Truly stream chunks so the entire blob doesn't need to be kept in memory

jabbera commented 4 years ago

Is your feature request related to a problem? Please describe. I have large gz files I need to stream (10-50GB). I don't want or have the memory to download the blob into memory first. gz is a streaming format so I only need chunks at a time.

Describe the solution you'd like Something like this. Note the AzureBlobStream implementation that only keeps 1 chunk in memory at a time. It would be nice if StorageStreamDownloader just acted like a stream and behaved this way.

linecount = 0
stream = source_blob.download_blob()
istream = AzureBlobStream(stream) # As chunks are downloaded they are discarded from memory
with io.BufferedReader(gzip.GzipFile(mode="rb", fileobj=istream), buffer_size=istream.block_size) as f:
    next(f)
    for line in f:
        linecount +=1
print(f"read: {linecount} lines")

# Treat a StorageStreamDownloader as a forward read only stream
class AzureBlobStream:
    def __init__(self, ssd: StorageStreamDownloader):
        self.ssd = ssd
        self.chunk_iterator = self.ssd.chunks()
        self.current_buffer = []
        self.current_position_in_buffer = 0
        self.blob_length = ssd.size
        self.bytes_read = 0
        self.block_size = 100 * 1024 * 1024

    def __get_next_buffer(self):
        next_buffer = self.chunk_iterator.next()
        self.current_position_in_buffer = 0
        return next_buffer

    def __read_intern(self, size):
        buffer_length = len(self.current_buffer)
        if buffer_length - self.current_position_in_buffer >= size:
            ret_val = self.current_buffer[self.current_position_in_buffer: self.current_position_in_buffer + size]
            self.current_position_in_buffer = self.current_position_in_buffer + size
            return ret_val, 0
        else:
            ret_val = self.current_buffer[self.current_position_in_buffer:]
            bytes_needed = size - (buffer_length - self.current_position_in_buffer)
            return ret_val, bytes_needed

    def read(self, size):
        if self.bytes_read >= self.blob_length:
            return b''
        if size > self.blob_length - self.bytes_read:
            size = self.blob_length - self.bytes_read
        ret_val = bytearray()
        left_to_read = size
        while left_to_read != 0:
            additional_bytes, left_to_read = self.__read_intern(left_to_read)
            ret_val.extend(additional_bytes)
            if left_to_read != 0:
                self.current_buffer = self.__get_next_buffer()
        self.bytes_read = self.bytes_read + len(ret_val)
        return ret_val

Describe alternatives you've considered Downloading 10's of GB into memory.

Additional context None.

Edit: updated code to work....

ghost commented 4 years ago

Thanks for the feedback! We are routing this to the appropriate team for follow-up. cc @xgithubtriage.

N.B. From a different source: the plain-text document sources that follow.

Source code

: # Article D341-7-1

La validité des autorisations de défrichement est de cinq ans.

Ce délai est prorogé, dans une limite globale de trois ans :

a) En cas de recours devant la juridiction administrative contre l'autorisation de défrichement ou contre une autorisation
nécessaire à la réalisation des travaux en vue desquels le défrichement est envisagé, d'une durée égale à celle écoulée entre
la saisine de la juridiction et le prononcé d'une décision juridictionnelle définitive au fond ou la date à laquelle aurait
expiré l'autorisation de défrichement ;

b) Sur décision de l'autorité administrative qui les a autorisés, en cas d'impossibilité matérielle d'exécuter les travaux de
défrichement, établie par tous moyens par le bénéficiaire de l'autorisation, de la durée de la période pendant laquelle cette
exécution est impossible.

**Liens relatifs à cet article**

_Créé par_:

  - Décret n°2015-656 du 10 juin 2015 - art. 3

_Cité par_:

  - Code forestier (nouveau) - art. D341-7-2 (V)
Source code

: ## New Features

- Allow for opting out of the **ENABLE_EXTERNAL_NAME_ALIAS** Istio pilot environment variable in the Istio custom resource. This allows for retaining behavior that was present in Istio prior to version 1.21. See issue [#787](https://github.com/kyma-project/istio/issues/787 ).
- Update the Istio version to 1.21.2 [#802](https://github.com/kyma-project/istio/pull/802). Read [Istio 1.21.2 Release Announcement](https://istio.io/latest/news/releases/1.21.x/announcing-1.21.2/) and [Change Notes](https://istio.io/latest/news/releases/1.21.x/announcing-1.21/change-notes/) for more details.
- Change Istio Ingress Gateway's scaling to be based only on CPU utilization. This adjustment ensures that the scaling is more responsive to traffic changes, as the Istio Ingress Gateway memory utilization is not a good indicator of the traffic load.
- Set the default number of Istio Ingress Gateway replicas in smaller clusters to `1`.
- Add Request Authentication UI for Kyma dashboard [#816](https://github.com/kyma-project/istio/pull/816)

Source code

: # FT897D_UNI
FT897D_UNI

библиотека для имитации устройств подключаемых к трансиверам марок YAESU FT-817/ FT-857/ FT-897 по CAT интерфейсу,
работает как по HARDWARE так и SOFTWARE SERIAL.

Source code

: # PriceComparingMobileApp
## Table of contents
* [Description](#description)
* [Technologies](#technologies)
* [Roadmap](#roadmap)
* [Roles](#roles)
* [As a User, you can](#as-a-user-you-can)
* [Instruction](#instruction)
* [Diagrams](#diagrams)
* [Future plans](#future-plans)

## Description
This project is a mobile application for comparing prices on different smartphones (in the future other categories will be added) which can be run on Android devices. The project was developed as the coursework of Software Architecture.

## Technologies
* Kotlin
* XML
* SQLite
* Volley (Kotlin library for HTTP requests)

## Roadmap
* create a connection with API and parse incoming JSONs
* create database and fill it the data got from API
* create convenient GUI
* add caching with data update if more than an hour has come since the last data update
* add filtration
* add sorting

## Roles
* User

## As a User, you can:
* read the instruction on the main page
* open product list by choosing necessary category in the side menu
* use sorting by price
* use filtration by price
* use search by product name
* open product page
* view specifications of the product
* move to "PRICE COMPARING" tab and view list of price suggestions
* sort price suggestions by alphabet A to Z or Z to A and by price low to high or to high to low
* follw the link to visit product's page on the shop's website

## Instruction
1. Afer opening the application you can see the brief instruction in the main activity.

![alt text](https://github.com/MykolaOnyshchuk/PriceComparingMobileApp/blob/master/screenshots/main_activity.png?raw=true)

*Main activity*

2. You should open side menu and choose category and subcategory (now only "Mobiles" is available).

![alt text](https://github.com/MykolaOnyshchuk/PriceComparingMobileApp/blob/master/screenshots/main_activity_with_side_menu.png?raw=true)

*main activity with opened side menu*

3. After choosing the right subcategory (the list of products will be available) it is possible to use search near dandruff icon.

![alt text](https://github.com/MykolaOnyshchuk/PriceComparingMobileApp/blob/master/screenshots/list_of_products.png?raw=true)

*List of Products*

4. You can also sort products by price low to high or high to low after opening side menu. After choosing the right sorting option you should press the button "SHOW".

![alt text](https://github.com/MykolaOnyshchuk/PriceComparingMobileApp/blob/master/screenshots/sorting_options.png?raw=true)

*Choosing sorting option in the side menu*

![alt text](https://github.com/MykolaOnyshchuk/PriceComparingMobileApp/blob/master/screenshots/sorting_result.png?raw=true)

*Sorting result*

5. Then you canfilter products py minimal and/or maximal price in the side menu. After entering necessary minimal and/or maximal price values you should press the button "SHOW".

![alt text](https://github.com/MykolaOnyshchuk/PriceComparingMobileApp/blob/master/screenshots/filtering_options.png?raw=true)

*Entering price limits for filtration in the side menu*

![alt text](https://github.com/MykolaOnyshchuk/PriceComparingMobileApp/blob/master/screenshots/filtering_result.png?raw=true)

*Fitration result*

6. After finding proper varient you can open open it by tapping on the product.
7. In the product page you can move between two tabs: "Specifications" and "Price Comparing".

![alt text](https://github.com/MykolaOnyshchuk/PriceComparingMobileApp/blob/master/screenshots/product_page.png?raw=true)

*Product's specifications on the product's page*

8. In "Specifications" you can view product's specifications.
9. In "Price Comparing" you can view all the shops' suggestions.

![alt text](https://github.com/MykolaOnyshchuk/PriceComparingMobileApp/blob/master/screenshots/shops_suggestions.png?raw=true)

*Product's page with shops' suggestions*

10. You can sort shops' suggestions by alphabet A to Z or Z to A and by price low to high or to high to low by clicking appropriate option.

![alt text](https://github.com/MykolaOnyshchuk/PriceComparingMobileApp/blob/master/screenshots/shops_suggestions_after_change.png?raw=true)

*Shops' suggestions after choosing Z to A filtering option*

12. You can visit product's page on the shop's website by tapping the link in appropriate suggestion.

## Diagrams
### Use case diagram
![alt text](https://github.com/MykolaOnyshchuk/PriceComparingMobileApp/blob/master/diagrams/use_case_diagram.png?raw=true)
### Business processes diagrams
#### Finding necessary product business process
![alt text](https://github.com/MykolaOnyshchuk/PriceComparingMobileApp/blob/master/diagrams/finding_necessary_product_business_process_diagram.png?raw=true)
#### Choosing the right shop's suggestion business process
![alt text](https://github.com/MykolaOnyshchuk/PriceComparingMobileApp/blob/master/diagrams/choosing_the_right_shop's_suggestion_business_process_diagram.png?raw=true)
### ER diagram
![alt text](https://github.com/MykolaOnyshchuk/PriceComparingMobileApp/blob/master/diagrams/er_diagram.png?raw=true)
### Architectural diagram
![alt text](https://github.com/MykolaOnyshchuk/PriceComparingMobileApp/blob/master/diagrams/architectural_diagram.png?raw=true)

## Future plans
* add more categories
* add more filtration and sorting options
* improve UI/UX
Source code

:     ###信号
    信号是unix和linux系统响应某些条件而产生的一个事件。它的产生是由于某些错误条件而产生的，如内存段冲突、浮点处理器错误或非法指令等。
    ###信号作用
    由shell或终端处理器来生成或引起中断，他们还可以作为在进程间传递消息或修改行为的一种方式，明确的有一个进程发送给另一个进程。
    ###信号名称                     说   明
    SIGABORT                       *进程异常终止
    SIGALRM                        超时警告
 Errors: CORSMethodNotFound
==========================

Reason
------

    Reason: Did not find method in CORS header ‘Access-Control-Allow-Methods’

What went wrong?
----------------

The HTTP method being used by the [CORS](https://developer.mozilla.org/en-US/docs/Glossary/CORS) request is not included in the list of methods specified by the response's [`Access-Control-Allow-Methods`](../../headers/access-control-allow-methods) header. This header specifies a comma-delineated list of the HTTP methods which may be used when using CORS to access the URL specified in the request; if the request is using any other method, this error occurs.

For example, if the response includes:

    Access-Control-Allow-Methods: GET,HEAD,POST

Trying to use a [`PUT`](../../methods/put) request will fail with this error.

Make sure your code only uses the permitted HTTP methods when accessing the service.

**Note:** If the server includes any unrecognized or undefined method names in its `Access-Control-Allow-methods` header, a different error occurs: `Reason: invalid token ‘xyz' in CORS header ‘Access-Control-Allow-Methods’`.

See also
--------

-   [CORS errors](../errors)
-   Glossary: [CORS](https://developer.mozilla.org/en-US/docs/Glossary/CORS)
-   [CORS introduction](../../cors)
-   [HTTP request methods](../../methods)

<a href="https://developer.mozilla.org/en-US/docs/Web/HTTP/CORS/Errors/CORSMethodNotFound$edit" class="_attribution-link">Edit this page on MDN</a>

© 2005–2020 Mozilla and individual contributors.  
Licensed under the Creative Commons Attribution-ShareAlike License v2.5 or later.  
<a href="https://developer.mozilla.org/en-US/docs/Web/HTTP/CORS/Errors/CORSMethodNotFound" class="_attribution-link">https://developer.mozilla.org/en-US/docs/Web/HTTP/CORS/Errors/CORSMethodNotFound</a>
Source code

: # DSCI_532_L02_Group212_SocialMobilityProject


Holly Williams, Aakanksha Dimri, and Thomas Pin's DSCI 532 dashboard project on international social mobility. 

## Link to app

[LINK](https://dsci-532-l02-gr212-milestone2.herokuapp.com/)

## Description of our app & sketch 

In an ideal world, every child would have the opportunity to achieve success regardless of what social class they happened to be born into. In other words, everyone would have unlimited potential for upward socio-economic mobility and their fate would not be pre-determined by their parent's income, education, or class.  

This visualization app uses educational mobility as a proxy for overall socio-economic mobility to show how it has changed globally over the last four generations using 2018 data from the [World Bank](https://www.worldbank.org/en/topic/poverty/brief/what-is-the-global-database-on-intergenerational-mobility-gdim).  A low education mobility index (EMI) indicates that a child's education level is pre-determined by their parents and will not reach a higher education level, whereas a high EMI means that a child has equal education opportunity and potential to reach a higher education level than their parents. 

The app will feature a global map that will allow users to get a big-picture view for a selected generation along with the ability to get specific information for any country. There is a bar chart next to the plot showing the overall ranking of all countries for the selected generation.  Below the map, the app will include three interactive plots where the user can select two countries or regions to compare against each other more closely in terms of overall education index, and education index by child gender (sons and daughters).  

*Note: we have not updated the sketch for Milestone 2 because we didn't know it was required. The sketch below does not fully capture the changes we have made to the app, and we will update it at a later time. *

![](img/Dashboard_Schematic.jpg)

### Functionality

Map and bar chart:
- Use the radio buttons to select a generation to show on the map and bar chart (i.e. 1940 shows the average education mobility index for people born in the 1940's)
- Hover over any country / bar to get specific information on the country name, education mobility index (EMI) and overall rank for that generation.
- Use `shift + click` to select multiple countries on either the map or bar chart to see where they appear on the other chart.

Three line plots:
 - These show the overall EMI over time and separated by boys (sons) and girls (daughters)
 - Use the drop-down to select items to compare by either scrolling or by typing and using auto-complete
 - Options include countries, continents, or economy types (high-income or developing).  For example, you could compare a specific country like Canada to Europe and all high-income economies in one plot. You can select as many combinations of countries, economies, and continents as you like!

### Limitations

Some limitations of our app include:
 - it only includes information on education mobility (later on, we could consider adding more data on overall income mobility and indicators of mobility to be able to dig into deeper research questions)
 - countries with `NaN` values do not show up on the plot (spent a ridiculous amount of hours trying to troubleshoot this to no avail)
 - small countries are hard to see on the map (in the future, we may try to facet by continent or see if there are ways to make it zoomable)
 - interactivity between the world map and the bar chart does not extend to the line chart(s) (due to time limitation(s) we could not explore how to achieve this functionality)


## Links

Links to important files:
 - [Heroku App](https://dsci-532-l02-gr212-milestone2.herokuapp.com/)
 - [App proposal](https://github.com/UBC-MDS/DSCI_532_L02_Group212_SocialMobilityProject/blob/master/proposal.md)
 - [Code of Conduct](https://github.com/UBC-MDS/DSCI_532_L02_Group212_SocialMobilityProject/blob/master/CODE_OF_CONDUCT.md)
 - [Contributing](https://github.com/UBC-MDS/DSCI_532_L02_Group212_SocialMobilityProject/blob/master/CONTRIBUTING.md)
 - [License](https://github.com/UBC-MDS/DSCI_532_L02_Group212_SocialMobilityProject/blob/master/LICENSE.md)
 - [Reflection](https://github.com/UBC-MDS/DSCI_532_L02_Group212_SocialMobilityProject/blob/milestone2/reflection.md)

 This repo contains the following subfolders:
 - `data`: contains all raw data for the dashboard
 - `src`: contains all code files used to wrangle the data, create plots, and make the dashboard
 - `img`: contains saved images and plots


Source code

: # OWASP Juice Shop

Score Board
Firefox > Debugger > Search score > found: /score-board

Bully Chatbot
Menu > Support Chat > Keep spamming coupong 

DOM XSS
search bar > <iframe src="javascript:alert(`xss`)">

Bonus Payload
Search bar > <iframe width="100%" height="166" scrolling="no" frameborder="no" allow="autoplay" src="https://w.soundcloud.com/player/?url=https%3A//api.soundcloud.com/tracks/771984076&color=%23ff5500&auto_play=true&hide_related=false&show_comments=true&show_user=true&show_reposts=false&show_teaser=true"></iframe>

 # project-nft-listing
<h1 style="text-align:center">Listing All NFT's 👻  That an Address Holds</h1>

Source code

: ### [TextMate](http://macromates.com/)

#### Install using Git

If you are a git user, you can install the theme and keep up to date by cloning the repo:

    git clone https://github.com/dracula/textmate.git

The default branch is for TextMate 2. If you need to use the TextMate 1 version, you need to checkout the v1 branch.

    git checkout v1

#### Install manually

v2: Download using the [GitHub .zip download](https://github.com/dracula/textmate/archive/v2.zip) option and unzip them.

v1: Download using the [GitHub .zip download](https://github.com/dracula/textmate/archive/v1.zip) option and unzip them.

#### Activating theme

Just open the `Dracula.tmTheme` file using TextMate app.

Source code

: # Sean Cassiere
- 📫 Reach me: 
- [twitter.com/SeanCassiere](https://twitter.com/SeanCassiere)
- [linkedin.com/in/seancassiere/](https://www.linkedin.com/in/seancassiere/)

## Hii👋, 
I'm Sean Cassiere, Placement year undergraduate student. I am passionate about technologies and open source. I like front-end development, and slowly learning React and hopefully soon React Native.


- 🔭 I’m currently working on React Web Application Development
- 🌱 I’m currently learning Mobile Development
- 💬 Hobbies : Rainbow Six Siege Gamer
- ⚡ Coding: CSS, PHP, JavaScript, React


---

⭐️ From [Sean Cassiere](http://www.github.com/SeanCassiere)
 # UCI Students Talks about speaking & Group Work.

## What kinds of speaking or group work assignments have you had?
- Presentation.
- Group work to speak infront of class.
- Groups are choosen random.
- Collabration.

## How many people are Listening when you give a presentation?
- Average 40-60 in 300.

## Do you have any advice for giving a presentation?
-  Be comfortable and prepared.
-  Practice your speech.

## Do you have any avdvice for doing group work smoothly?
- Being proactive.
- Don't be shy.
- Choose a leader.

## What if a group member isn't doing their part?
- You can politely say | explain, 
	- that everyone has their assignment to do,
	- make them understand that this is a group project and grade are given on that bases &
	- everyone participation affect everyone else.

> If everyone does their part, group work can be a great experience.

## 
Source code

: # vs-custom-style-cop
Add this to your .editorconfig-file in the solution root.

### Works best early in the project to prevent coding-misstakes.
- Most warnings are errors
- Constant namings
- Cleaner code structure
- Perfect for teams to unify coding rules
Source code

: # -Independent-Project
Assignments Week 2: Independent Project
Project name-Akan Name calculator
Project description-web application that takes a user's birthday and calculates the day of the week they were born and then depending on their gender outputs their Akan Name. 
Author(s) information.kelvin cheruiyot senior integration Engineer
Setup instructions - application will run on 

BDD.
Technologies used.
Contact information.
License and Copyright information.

amishra-dev commented 4 years ago

Hi @jabbera Thanks for the feature request. We will add this to the backlog.

Thanks Ashish

mrbrown-09 commented 4 years ago

Bump I've been trying to find a way for the python api to stream, and I haven't seen a way to do it yet, or maybe I missed it. The chunks() method on the api documentation doesn't have any description, so I'm thankful someone figured this out.

shahdadpuri-varun commented 3 years ago

Thanks @jabbera for this request. I too was struggling to figure out this download_blob() functionality. @amishra-dev Any update when this will be as part of official SDK?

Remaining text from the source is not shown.